ADR-0047: Coordinator quorum formation by ordinal join; offline snapshot restore as single-voter recovery

Status

Accepted, 2026-06-12. Ops scope — M75 (plan §12). Companion to ADR-0002 (single Raft group) and ADR-0008 (admin surface posture).

Context

The production-readiness audit (docs/production-readiness-2026-06.md, arc 5) verified that the documented 3-replica HA install bootstraps three independent single-node Raft clusters: every replica got --bootstrap, coordinator.AddVoter existed with zero callers, and the chart had no join mechanism. Each replica elected itself leader of its own cluster; whichever one a shard’s heartbeat reached owned a private copy of fleet state. The same audit found a snapshot export loop that nothing could restore from — no tooling, no procedure.

Two design choices needed making beyond the conventional patterns: where the bootstrap/join split lives, and what membership a restored snapshot carries.

Decision

Quorum formation

The conventional hashicorp/raft StatefulSet pattern: ordinal 0 bootstraps; ordinals >0 start unbootstrapped and join by asking the leader to AddVoter them.

The split lives in the binary, keyed on the ordinal in --id. The image is distroless — there is no shell in the pod to vary args per ordinal — so the chart passes identical args to every replica (--bootstrap plus --join-addr=<headless Service>:<grpc port>) and bigfleet coordinator parses the StatefulSet ordinal from its own --id (the same parsing the shard already does for seed striping). Ordinal 0 honours --bootstrap (still gated on raft.HasExistingState, so it never re-bootstraps over data); every other ordinal ignores it and joins. Without --join-addr nothing changes: dev, all-in-one and test single-node runs keep plain --bootstrap.
Join is one leader-only admin RPC, JoinRaftCluster(node_id, raft_address), on the existing M15 coordinator surface — not a new mechanism, port, or sidecar. ADR-0008’s open-trust posture is unchanged; M74 authenticates this RPC along with the rest of the surface.
The join loop is a membership reconciler, run on every ordinal. It retries with backoff, dialing --join-addr fresh per attempt (fresh dials re-resolve DNS, so pointing the flag at the headless Service spreads attempts across replicas until one is the leader; followers answer FailedPrecondition like every other admin RPC), and exits only when this replica observes a leader and is a voter at its current advertise address. The address half is load-bearing in Kubernetes: the stock raft TCP transport advertises a resolved IP (ResolveTCPAddr on the pod DNS name), and every pod restart changes that IP — the cluster’s configuration keeps dialing the dead one until an AddVoter rewrites it. A restarted replica that won an election anyway (it dials peers outbound) fixes its own entry locally instead of calling the leader-only RPC.
Re-join is idempotent. hashicorp/raft’s AddVoter of an existing voter rewrites the address in place rather than appending a duplicate membership entry (pinned by TestAddVoter_ExistingVoterIsIdempotent), and a replica restarting with an unchanged address hears the leader’s heartbeat before its first attempt fires and exits without joining.
Chart consequences of leadership-gated readiness. Readiness is grpc_health_v1 on the named Coordinator service, SERVING once the replica observes a leader; liveness is the default service, SERVING for the life of the process (quorum loss must never restart-loop the replicas that could re-form it). That forces podManagementPolicy: Parallel (OrderedReady deadlocks a full restart: pod 0 can’t be ready without a quorum that needs pod 1) and publishNotReadyAddresses: true on the headless Service (the leader must resolve a not-yet-ready joiner’s DNS to replicate to it).

Offline restore

bigfleetctl snapshot save <file> streams the leader’s freshest Raft snapshot over a new leader-only SnapshotSave RPC into a single-file archive (same meta.json + state payload the export loop writes, so exported directories restore identically). bigfleetctl snapshot restore is offline — it rebuilds a STOPPED coordinator’s data dir; there is deliberately no online restore RPC for v1.

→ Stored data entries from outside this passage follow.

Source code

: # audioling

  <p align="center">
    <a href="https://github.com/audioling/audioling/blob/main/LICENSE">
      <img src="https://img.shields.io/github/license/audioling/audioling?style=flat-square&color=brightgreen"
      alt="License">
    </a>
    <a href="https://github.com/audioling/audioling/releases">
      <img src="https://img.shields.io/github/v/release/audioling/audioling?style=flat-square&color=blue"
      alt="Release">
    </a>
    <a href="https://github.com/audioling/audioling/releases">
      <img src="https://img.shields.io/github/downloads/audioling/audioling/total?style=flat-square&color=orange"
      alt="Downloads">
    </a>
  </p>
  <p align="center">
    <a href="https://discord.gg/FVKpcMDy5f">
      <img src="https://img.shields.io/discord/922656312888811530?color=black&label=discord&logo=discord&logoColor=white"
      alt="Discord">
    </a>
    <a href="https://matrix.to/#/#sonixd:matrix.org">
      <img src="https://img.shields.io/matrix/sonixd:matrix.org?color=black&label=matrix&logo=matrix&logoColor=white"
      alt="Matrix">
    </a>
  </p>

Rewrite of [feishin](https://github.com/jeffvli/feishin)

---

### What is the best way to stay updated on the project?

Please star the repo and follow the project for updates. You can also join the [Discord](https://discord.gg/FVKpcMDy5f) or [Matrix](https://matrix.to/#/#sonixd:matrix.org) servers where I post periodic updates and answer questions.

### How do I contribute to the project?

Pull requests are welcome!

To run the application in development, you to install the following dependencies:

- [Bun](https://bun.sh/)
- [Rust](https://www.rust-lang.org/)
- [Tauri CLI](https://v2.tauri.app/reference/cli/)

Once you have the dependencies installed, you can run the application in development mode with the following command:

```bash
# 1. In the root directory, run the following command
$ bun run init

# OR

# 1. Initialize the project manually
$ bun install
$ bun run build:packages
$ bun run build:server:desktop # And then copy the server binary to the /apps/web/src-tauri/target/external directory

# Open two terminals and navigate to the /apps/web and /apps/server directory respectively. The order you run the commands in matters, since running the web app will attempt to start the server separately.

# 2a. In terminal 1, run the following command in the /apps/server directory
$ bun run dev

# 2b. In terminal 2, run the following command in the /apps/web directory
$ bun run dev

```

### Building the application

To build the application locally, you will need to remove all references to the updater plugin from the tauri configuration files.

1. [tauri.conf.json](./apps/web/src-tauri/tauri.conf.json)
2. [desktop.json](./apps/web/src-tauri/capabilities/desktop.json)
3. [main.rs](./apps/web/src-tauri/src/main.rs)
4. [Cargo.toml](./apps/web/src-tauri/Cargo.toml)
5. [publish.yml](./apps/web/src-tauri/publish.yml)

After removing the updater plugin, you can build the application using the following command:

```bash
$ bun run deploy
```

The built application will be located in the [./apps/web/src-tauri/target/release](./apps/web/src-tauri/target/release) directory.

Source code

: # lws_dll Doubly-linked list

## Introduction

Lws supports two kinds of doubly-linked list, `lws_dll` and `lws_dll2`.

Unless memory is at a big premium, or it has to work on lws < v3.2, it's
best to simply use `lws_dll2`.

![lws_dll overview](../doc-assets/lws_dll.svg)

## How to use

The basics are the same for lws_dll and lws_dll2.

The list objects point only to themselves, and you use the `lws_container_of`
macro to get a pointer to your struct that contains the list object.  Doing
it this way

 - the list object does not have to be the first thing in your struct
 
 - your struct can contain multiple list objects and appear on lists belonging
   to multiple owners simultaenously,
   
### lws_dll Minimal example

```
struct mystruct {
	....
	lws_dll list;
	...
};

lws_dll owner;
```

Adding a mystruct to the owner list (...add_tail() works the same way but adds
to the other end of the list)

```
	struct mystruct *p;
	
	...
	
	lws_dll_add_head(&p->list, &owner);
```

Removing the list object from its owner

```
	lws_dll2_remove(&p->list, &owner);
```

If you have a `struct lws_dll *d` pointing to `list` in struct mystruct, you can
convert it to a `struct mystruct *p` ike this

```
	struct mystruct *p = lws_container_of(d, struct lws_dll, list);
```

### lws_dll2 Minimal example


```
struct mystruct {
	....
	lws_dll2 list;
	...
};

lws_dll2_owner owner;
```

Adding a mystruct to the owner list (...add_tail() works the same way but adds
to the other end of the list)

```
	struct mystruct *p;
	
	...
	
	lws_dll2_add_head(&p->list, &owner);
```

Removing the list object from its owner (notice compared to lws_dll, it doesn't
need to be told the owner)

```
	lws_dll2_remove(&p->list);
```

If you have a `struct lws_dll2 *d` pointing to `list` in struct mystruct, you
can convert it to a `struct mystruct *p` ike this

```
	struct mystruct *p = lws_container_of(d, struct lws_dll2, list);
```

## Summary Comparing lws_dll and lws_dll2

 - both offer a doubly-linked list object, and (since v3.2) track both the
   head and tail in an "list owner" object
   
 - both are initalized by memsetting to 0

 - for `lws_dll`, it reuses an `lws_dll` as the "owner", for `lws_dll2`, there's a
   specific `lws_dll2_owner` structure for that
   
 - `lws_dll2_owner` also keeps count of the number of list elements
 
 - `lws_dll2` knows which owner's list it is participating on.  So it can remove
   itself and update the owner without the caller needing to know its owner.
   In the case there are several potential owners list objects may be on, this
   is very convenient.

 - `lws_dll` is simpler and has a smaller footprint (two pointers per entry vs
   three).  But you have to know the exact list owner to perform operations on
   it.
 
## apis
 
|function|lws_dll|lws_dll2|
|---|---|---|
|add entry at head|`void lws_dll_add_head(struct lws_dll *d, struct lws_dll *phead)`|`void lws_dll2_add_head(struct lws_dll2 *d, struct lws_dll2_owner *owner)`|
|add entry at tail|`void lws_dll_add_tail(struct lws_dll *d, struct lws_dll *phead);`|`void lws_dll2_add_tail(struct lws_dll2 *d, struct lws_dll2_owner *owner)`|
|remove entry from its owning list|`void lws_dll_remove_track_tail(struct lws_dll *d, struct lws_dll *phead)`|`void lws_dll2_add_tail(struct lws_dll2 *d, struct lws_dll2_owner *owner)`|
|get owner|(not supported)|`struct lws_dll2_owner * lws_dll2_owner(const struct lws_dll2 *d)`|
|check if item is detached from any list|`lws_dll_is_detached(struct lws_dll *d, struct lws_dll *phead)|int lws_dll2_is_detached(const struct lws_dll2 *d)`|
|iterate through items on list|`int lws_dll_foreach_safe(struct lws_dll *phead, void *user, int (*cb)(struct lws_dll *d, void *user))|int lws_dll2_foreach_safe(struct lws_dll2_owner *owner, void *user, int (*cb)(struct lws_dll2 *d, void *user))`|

hashicorp/raft restore semantics: at startup, raft installs the newest snapshot in its store — FSM state and the membership configuration recorded in the snapshot’s meta. Restore exploits that by writing the snapshot back with a single-voter configuration (just the restoring node) instead of the original membership, so the restored node elects itself immediately instead of waiting for quorum among peers whose data is gone — the same single-survivor shape as hashicorp’s peers.json / RecoverCluster recovery. The fresh stable store is seeded with CurrentTerm = snapshot term so post-restore entries don’t regress below the snapshot’s term. The other replicas restart with empty data dirs and re-form the quorum through the join path above. Full procedure: operator guide → Disaster recovery.

What a restore loses is bounded by the export interval (default 5m): shard registrations, cluster→shard bindings, and domain assignments committed since the snapshot. All three self-heal — shards re-register on their next heartbeat, and an unbound cluster re-binds on first contact — but a re-bind may land on a different shard than the lost binding, so machines owned by the original shard are reclaimed as unattributed rather than recognised. Static stability bounds the blast radius: shards and clusters keep running through the entire outage and restore; only new cross-shard placement decisions wait.

Consequences

The 3-replica chart actually forms a 3-voter cluster, kills a leader, and keeps committing (pinned by TestCoordinator_ThreeNodeQuorum_JoinAndFailover).
coordinator.bootstrap=true is now safe to leave set for the life of the install; the old “flip to false after first install” ceremony is gone.
Known footgun, accepted: if ordinal 0 alone loses its PVC while 1 and 2 keep theirs, ordinal 0 sees no existing state and mints a fresh single-node cluster — the standard hazard of this pattern. The old cluster (1, 2) retains quorum and keeps working; the recovery is to wipe ordinal 0’s data dir again and let it join via the leader, not to restore. Documented in the DR runbook.
The join RPC widens the unauthenticated admin surface by one membership-changing call until M74 lands. Same posture as RemoveShard, which could already evict state.